Specify resources using the l option:

scheduler_opts={
    'l': [
        'h_vmem=4G',      # Memory per job
        'gpu=1',          # GPU count
        'h_rt=24:00:00',  # Runtime
    ]
}

Common SGE Options

Parameter Description Example
q Queue name '1-day'
l Resource list ['h_vmem=2G']
t Task array '1-100'
N Job name 'myjob'
cwd Current working directory True
notify Email notification False

Use Cases

  • University cluster jobs
  • Large-scale data processing
  • HPC workflows
  • Resource-constrained jobs

Notes

  • Jobs are submitted via qsub
  • Status checked via qstat
  • Jobs cancelled via qdel
  • Jobs fail before running if resources are unavailable

Slurm Scheduler

Overview

Integrates with Slurm workload manager. Best for: - Modern HPC clusters - Cloud-based HPC (e.g., Google Cloud Slurm) - Job arrays and dependency management

Basic Usage

from xqute import Xqute

xqute = Xqute(
    scheduler='slurm',
    forks=100,
    scheduler_opts={
        'partition': 'compute',
    }
)

for i in range(100):
    await xqute.feed(['echo', f'Job {i}'])

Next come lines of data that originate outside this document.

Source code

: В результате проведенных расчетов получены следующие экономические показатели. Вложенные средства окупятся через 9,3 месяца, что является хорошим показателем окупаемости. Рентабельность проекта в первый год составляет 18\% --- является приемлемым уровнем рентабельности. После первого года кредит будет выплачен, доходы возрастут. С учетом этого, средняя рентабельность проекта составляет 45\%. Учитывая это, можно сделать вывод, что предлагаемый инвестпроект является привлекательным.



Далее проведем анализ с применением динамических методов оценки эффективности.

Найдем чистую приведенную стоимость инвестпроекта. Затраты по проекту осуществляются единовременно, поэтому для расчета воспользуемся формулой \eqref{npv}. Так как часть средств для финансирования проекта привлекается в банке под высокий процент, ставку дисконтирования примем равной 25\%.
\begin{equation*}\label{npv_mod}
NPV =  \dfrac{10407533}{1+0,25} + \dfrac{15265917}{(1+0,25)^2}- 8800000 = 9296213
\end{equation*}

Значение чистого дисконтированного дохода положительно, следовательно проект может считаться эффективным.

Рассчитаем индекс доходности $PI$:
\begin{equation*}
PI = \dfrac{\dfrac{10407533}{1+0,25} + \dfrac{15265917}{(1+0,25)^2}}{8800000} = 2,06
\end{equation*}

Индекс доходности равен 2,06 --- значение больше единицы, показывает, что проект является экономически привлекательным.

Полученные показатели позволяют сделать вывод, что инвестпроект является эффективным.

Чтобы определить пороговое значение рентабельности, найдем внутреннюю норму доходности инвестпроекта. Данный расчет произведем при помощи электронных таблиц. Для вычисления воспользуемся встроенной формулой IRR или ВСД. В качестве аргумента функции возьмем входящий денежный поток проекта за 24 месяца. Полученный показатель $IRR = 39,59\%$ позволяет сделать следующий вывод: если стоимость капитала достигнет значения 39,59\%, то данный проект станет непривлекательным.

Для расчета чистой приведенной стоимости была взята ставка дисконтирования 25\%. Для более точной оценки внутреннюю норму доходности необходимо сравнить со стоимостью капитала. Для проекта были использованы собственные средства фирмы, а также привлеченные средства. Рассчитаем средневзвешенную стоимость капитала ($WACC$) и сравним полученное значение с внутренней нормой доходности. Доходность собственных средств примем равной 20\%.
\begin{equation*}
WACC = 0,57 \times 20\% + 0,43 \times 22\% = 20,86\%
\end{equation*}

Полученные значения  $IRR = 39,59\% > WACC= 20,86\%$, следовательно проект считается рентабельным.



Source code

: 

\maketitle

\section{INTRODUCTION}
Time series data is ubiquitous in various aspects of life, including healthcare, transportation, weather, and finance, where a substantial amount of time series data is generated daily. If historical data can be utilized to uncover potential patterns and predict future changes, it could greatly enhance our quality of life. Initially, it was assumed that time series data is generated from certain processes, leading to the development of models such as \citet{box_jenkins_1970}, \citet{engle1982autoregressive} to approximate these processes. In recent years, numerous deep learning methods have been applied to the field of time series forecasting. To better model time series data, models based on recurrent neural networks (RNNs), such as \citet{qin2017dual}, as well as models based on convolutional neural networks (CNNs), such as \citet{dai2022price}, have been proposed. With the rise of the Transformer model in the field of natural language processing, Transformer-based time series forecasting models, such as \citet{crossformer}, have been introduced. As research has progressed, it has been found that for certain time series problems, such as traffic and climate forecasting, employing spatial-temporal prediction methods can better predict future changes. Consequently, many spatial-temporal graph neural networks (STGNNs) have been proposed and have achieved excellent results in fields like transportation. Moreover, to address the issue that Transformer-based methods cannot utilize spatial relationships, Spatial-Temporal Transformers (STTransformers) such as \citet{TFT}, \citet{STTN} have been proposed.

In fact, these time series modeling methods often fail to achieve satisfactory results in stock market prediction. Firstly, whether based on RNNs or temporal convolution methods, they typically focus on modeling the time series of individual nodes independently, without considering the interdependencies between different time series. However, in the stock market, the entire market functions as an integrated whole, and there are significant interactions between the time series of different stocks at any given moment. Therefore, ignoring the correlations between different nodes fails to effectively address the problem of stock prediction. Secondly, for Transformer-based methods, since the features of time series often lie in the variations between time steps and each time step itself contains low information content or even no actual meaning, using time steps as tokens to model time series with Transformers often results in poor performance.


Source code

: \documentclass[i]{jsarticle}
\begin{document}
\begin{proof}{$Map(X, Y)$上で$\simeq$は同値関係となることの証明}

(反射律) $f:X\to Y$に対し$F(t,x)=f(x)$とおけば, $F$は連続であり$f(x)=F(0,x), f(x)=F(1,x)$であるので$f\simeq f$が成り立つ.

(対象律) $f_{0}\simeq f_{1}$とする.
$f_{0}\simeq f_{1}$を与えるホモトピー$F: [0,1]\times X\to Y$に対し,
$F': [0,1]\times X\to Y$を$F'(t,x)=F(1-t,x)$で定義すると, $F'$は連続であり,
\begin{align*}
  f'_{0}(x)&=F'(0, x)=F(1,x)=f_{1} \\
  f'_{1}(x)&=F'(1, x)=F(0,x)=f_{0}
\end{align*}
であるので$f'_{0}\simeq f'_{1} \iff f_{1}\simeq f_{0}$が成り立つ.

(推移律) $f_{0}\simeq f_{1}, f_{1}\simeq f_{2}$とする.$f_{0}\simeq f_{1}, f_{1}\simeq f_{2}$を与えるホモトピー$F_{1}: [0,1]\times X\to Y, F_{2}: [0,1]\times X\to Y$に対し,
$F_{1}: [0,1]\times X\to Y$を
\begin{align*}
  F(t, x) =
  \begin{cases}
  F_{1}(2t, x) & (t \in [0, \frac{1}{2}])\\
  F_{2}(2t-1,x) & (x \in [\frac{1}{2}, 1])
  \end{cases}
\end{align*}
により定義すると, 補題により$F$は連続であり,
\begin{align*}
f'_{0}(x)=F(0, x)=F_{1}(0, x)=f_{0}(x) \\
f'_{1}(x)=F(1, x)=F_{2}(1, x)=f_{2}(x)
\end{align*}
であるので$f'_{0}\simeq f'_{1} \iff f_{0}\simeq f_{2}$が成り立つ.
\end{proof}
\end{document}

await xqute.run_until_complete()

Configuration Options

xqute = Xqute(
    scheduler='slurm',
    forks=100,
    scheduler_opts={
        # Command paths
        'sbatch': '/usr/bin/sbatch',
        'scancel': '/usr/bin/scancel',
        'squeue': '/usr/bin/squeue',

        # Job configuration
        'partition': 'compute',
        'time': '01:00:00',
        'mem': '2G',
        'cpus-per-task': 1,

        # Additional options
        'job-name': 'myjob',
        'output': 'job-%j.out',
        'error': 'job-%j.err',
    }
)

Resource Allocation

scheduler_opts={
    'partition': 'gpu',
    'time': '24:00:00',        # Max runtime
    'mem': '8G',                # Memory
    'cpus-per-task': 4,        # CPUs per job
    'gres': 'gpu:1',           # GPU resources
    'nodes': 1,                # Number of nodes
}

Common Slurm Options

Parameter Description Example
partition Queue/partition name 'compute'
time Runtime limit '01:00:00'
mem Memory '2G'
cpus-per-task CPUs per job 4
gres Generic resources 'gpu:1'
job-name Job name 'myjob'
output Stdout file 'job-%j.out'
error Stderr file 'job-%j.err'

Use Cases

  • Modern HPC clusters
  • GPU-accelerated computing
  • Job arrays
  • Large-scale parallel processing

Notes

  • Jobs are submitted via sbatch
  • Status checked via squeue
  • Jobs cancelled via scancel
  • Supports job arrays and dependencies

SSH Scheduler

Overview

Distributes jobs across multiple SSH-accessible servers. Best for: - Cluster of Linux servers - Load balancing across machines - Using existing SSH infrastructure

Basic Usage

from xqute import Xqute

xqute = Xqute(
    scheduler='ssh',
    forks=100,
    scheduler_opts={
        'servers': {
            'server1': {
                'user': 'username',
                'host': 'server1.example.com',
                'port': 22,
                'keyfile': '/path/to/keyfile',
            },
            'server2': {
                'user': 'username',
                'host': 'server2.example.com',
            },
        }
    }
)

for i in range(100):
    await xqute.feed(['echo', f'Job {i}'])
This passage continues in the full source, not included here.